Small molecules and electrolytes can advantageously be detected electrochemically by the present invention. Electrically readable particles are not used in assaying for small molecules and electrolytes. The embodiment of this invention that does this type of assay for either a specific small molecule or a specific electrolyte detects the absence or present of an ion current using a pair of electrodes. One electrode has a surface portion that collects thereat the specific small molecule or electrolyte, as the case may be. This one electrode is at a first polarity. The other electrode has a surface portion that collects thereat small molecules or electrolytes other than said specific small molecule or electrolyte in question. This other electrode is at a second polarity opposite said first polarity. The electrodes have (i) a first position where they are separated a sufficient distance apart to enable the sample to move there between and to suppress the ion current and (ii) a second position where the electrodes are sufficiently close to each other to establish an ion current. In the first position the electrodes are separated a first distance apart sufficient to enable the sample to move between said electrodes and a second position where the electrodes are in close proximity to each other. The first distance is, greater than the second distance.

There is a detection circuit, including the electrodes, that has a first state when the specific small molecule or electrolyte is absent from the sample and a second state when the specific small molecule electrolyte is present in the sample. A signaling device provides an indication when the detection circuit is in the second state.

Almost all clinical or chemical assays can be made using both Case I and Case II embodiments of this invention. Essentially all Class I through V molecules identified above may the assayed.

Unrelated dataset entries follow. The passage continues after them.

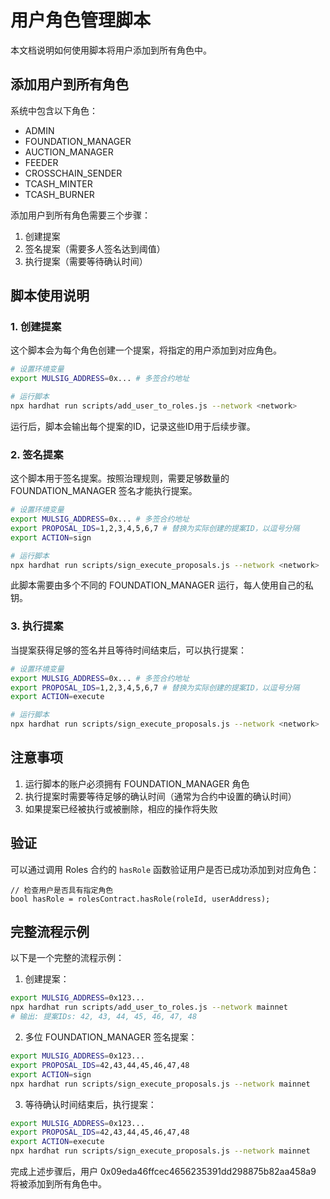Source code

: # 用户角色管理脚本

本文档说明如何使用脚本将用户添加到所有角色中。

## 添加用户到所有角色

系统中包含以下角色：
- ADMIN
- FOUNDATION_MANAGER
- AUCTION_MANAGER
- FEEDER
- CROSSCHAIN_SENDER
- TCASH_MINTER
- TCASH_BURNER

添加用户到所有角色需要三个步骤：
1. 创建提案
2. 签名提案（需要多人签名达到阈值）
3. 执行提案（需要等待确认时间）

## 脚本使用说明

### 1. 创建提案

这个脚本会为每个角色创建一个提案，将指定的用户添加到对应角色。

```bash
# 设置环境变量
export MULSIG_ADDRESS=0x... # 多签合约地址

# 运行脚本
npx hardhat run scripts/add_user_to_roles.js --network <network>
```

运行后，脚本会输出每个提案的ID，记录这些ID用于后续步骤。

### 2. 签名提案

这个脚本用于签名提案。按照治理规则，需要足够数量的 FOUNDATION_MANAGER 签名才能执行提案。

```bash
# 设置环境变量
export MULSIG_ADDRESS=0x... # 多签合约地址
export PROPOSAL_IDS=1,2,3,4,5,6,7 # 替换为实际创建的提案ID，以逗号分隔
export ACTION=sign

# 运行脚本
npx hardhat run scripts/sign_execute_proposals.js --network <network>
```

此脚本需要由多个不同的 FOUNDATION_MANAGER 运行，每人使用自己的私钥。

### 3. 执行提案

当提案获得足够的签名并且等待时间结束后，可以执行提案：

```bash
# 设置环境变量
export MULSIG_ADDRESS=0x... # 多签合约地址
export PROPOSAL_IDS=1,2,3,4,5,6,7 # 替换为实际创建的提案ID，以逗号分隔
export ACTION=execute

# 运行脚本
npx hardhat run scripts/sign_execute_proposals.js --network <network>
```

## 注意事项

1. 运行脚本的账户必须拥有 FOUNDATION_MANAGER 角色
2. 执行提案时需要等待足够的确认时间（通常为合约中设置的确认时间）
3. 如果提案已经被执行或被删除，相应的操作将失败

## 验证

可以通过调用 Roles 合约的 `hasRole` 函数验证用户是否已成功添加到对应角色：

```solidity
// 检查用户是否具有指定角色
bool hasRole = rolesContract.hasRole(roleId, userAddress);
```

## 完整流程示例

以下是一个完整的流程示例：

1. 创建提案：
```bash
export MULSIG_ADDRESS=0x123...
npx hardhat run scripts/add_user_to_roles.js --network mainnet
# 输出: 提案IDs: 42, 43, 44, 45, 46, 47, 48
```

2. 多位 FOUNDATION_MANAGER 签名提案：
```bash
export MULSIG_ADDRESS=0x123...
export PROPOSAL_IDS=42,43,44,45,46,47,48
export ACTION=sign
npx hardhat run scripts/sign_execute_proposals.js --network mainnet
```

3. 等待确认时间结束后，执行提案：
```bash
export MULSIG_ADDRESS=0x123...
export PROPOSAL_IDS=42,43,44,45,46,47,48
export ACTION=execute
npx hardhat run scripts/sign_execute_proposals.js --network mainnet
```

完成上述步骤后，用户 0x09eda46ffcec4656235391dd298875b82aa458a9 将被添加到所有角色中。 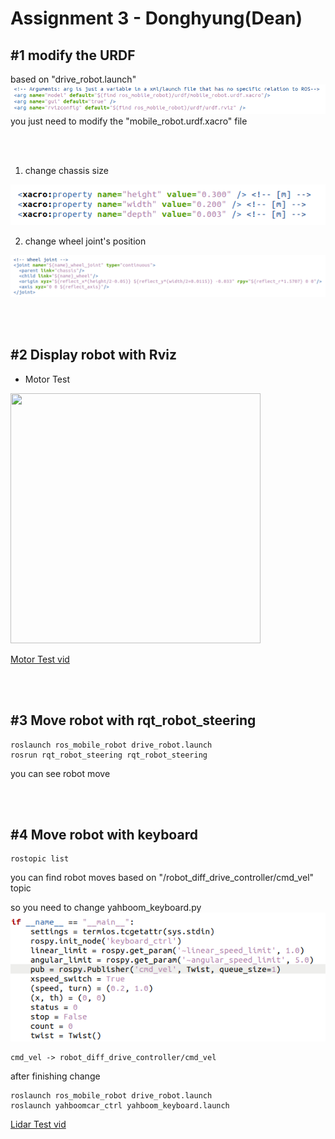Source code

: # Assignment 3 - Donghyung(Dean)

## #1 modify the URDF

based on "drive_robot.launch"
<img src="./images/1.png"/>
<br/>
you just need to modify the "mobile_robot.urdf.xacro" file

<br/><br/>

1) change chassis size
<img src="./images/2.png"/>

2) change wheel joint's position
<img src="./images/3.png"/>

<br/><br/>

## #2 Display robot with Rviz

* Motor Test
<img src="./images/motor.png" width="400" height="400"/>

[Motor Test vid](https://youtube.com/shorts/FEDPxpPm5LE)


<br/><br/>

## #3 Move robot with rqt_robot_steering
```
roslaunch ros_mobile_robot drive_robot.launch
rosrun rqt_robot_steering rqt_robot_steering
```
you can see robot move

<br/><br/>



## #4 Move robot with keyboard

```
rostopic list
```
you can find robot moves based on "/robot_diff_drive_controller/cmd_vel" topic

so you need to change yahboom_keyboard.py
<img src="./images/4.png"/>
```
cmd_vel -> robot_diff_drive_controller/cmd_vel
```
after finishing change

```
roslaunch ros_mobile_robot drive_robot.launch
roslaunch yahboomcar_ctrl yahboom_keyboard.launch
```

[Lidar Test vid](https://youtu.be/mS8J2_pSlNk)

<br/><br/>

The molecules include, but are not limited to, peptides, proteins, glycoproteins, oligonucleotides, DNA, RNA, steroids, lipids, lipoproteins, carbohydrates, cathecolamines, several drugs, oxygen, nitric oxide, nitrous oxide, carbon dioxide, nitro, nitroso, azo, heterocyclic compounds, isocyanates, phenols, amines, most sulfur containing compounds, such as disulphides, dithiocarbamates, thiobarbiturates, thioureas, thiols, sulphonates, sulphides, and sulphoxides, and also cations, anions, chelates, and organometallics.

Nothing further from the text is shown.